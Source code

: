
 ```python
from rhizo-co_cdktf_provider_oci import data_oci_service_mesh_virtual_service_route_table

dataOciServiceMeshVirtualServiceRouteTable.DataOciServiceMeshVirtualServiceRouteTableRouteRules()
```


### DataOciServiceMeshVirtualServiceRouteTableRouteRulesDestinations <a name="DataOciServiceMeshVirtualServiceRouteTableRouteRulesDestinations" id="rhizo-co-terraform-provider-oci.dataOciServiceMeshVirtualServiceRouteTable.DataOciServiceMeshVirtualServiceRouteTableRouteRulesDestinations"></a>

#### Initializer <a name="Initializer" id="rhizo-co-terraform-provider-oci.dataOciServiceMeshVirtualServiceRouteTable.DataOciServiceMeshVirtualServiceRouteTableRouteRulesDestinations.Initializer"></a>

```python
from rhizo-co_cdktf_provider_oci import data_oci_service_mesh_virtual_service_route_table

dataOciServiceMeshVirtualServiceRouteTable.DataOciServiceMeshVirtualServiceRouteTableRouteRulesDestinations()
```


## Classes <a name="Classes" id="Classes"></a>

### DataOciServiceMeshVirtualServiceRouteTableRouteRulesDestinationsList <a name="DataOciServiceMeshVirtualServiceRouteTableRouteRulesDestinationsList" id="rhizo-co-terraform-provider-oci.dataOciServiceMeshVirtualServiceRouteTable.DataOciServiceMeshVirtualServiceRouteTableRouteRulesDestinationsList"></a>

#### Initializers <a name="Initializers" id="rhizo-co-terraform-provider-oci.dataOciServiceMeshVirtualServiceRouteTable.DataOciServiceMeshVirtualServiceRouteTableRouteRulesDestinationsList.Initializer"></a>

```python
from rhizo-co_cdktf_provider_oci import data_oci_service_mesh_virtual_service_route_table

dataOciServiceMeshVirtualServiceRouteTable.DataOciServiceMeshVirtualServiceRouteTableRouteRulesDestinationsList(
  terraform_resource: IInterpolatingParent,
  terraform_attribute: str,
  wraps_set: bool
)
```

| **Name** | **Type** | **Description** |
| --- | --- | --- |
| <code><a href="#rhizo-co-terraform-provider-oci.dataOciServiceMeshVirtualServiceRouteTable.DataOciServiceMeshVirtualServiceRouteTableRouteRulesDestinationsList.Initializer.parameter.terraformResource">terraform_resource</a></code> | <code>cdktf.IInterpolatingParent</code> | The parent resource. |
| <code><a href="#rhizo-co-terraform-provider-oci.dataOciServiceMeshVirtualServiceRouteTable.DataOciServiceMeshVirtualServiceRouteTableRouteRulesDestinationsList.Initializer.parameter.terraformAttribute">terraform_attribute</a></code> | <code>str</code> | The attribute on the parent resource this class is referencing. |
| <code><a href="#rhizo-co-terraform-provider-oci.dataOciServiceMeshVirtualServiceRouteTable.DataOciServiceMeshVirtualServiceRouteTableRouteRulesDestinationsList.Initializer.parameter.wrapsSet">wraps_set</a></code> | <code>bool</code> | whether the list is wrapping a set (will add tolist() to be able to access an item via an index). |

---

**Activity:** Number of lines above that include "DataOciServiceMeshVirtualServiceRouteTableRouteRulesDestinationsList": state it and nothing else.

**Exercise result:** 6